What is being asked: Determine how many lines of the listing below include the string "Monero". Output the number and nothing more.
[[ Information shown open ]]
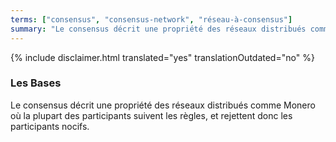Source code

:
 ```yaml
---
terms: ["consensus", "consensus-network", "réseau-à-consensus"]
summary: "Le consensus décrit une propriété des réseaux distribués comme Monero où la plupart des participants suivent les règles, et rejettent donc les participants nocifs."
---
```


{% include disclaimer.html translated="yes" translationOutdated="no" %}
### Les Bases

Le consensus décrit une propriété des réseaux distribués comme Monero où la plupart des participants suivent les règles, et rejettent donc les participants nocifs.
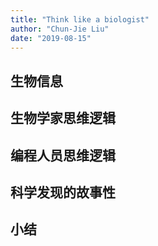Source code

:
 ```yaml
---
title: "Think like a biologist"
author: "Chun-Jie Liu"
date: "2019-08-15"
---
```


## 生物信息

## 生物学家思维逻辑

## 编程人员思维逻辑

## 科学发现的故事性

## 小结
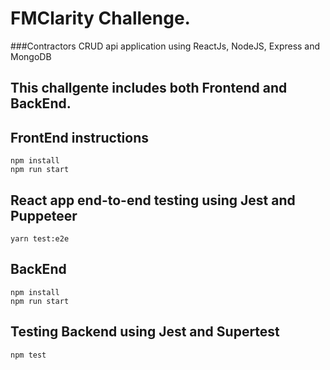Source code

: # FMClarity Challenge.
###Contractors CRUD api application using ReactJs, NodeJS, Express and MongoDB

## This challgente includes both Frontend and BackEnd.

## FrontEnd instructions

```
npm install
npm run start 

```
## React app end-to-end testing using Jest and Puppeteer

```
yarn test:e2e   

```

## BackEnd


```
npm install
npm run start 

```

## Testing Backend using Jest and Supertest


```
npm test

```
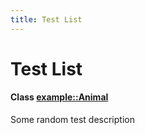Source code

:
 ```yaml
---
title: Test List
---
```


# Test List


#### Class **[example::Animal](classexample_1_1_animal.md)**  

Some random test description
[[ Information shown closed ]]
[[ Information shown open ]]
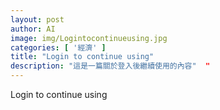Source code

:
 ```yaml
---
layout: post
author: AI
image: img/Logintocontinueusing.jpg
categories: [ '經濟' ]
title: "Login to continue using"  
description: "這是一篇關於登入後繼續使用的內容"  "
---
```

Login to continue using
[[ Information shown closed ]]
[[ Information shown open ]]
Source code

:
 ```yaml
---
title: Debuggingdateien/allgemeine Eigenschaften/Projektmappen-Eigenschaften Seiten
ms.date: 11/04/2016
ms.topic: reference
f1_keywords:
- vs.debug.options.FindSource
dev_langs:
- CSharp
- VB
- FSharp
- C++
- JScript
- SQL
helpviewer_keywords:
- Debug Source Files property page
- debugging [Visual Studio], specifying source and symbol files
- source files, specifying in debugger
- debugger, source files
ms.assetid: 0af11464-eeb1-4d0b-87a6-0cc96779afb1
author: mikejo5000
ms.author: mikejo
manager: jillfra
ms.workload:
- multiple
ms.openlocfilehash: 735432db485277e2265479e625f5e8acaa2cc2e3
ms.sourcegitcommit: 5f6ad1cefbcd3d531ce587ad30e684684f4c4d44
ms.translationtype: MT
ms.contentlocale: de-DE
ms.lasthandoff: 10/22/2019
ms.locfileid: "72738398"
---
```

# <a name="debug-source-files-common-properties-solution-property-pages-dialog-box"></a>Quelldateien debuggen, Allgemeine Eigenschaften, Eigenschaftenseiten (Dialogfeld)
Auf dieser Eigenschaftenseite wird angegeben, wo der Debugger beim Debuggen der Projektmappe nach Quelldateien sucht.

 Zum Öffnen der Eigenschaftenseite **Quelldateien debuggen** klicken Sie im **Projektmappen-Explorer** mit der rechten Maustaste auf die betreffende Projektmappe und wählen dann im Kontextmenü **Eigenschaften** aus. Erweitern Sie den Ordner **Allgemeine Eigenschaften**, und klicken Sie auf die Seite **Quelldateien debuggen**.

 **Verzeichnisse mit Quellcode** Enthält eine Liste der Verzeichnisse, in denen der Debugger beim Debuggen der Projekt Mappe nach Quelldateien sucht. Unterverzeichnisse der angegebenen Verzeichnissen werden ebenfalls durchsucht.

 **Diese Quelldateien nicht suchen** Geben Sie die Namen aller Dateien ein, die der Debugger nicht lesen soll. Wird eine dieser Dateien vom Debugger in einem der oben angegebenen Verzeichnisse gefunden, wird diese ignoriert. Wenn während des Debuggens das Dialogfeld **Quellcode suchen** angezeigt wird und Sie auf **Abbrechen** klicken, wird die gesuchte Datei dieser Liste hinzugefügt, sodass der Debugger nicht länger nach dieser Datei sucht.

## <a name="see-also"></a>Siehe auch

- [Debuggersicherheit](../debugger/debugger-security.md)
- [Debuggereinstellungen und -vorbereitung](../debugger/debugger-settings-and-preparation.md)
[[ Information shown closed ]]
Result: 2